> REQUIRED ACTION: In which lines of the data does the string "teljesíthető" appear? Copy every one.

Saved data entries
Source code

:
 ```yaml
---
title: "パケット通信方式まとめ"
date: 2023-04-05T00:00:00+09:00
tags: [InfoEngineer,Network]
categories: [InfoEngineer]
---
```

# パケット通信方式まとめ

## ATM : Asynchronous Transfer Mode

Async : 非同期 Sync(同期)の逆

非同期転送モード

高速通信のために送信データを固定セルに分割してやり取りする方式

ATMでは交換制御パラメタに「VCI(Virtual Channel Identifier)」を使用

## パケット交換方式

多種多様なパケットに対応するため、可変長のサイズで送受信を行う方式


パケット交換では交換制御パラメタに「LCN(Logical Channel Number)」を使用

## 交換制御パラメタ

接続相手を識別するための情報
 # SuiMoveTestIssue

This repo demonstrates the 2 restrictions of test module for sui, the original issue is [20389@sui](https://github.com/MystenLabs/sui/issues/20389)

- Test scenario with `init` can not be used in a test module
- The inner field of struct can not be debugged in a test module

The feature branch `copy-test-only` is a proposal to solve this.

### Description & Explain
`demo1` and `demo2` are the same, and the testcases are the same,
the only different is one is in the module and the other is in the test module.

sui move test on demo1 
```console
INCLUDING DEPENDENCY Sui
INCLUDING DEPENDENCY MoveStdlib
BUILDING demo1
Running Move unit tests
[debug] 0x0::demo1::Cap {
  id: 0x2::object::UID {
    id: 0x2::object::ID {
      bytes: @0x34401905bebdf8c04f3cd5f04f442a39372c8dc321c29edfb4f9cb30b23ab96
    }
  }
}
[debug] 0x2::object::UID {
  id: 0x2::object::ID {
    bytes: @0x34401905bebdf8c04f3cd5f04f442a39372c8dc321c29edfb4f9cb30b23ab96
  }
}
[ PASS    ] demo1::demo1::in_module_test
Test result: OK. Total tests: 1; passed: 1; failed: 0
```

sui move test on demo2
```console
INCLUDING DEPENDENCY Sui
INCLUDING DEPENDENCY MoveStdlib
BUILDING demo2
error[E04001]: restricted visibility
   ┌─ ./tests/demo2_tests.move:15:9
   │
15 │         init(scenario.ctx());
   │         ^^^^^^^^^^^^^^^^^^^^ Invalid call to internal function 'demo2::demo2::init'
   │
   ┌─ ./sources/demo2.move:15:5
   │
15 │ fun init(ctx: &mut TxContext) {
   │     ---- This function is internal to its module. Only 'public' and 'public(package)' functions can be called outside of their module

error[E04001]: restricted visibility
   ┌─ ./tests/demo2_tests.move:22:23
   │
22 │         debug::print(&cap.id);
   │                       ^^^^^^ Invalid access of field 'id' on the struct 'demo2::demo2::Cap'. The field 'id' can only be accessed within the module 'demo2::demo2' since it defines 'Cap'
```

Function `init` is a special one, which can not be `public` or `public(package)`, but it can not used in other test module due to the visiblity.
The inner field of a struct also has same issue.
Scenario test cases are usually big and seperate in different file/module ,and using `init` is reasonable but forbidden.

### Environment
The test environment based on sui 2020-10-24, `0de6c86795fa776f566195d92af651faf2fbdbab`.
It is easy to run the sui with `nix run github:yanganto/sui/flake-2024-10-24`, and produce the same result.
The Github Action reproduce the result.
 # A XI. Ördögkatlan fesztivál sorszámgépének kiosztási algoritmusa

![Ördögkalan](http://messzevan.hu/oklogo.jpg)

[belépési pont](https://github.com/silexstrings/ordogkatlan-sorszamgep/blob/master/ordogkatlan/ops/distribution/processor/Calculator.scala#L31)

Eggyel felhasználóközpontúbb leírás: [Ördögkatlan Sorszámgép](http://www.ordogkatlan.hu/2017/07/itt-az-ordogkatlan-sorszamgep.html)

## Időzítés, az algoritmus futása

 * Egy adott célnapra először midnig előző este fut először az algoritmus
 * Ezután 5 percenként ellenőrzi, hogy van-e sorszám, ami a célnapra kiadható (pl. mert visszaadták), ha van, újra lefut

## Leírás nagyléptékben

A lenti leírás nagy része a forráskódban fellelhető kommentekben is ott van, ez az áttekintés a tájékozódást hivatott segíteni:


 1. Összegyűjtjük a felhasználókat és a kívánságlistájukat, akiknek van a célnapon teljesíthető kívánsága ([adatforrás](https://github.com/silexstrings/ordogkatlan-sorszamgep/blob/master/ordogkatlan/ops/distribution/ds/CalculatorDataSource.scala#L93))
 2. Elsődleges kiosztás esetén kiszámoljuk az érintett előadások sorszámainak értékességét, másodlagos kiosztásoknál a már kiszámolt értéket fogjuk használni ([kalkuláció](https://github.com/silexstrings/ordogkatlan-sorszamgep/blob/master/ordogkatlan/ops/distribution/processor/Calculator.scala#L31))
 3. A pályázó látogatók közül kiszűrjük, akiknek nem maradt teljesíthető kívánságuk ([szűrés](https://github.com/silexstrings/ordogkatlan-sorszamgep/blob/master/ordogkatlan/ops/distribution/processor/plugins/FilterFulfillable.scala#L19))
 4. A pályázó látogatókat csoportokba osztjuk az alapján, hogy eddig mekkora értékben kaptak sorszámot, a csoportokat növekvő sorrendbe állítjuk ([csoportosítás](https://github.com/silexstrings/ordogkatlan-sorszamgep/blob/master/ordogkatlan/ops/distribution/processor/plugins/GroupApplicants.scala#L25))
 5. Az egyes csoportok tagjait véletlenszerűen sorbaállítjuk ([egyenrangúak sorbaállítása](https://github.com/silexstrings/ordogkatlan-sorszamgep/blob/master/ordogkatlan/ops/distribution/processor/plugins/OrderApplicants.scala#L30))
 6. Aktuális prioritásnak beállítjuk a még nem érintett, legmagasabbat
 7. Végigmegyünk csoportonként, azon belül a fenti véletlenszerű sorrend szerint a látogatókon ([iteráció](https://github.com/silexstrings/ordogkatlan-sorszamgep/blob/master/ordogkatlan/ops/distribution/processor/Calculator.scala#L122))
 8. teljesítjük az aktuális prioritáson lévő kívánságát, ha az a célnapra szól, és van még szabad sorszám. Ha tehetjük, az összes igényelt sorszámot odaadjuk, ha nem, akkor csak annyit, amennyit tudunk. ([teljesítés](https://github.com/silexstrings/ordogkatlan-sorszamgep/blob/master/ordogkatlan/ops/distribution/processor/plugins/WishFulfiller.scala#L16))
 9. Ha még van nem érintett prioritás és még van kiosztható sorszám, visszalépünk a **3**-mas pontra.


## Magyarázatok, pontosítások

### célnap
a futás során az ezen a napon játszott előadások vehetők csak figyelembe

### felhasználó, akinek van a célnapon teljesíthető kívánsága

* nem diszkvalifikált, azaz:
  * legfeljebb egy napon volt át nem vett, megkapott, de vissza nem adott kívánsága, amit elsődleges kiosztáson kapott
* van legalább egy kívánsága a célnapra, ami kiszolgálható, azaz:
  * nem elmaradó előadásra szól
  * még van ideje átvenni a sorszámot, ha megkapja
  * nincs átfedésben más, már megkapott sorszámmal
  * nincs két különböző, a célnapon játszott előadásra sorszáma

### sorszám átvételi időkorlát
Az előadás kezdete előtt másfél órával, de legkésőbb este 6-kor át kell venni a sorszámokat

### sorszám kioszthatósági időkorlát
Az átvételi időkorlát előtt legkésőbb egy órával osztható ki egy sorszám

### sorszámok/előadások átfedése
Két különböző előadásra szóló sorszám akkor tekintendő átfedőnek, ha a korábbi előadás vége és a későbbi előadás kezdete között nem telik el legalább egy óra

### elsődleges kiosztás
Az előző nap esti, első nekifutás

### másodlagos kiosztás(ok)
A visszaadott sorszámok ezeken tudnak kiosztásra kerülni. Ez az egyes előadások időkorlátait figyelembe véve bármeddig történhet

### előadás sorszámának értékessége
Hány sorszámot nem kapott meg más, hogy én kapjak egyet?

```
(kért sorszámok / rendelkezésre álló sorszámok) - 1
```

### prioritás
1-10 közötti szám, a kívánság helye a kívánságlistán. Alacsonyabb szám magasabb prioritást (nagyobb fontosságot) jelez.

> SOLUTION FOR THIS PROBLEM:
 1. Összegyűjtjük a felhasználókat és a kívánságlistájukat, akiknek van a célnapon teljesíthető kívánsága ([adatforrás](https://github.com/silexstrings/ordogkatlan-sorszamgep/blob/master/ordogkatlan/ops/distribution/ds/CalculatorDataSource.scala#L93))
 3. A pályázó látogatók közül kiszűrjük, akiknek nem maradt teljesíthető kívánságuk ([szűrés](https://github.com/silexstrings/ordogkatlan-sorszamgep/blob/master/ordogkatlan/ops/distribution/processor/plugins/FilterFulfillable.scala#L19))
### felhasználó, akinek van a célnapon teljesíthető kívánsága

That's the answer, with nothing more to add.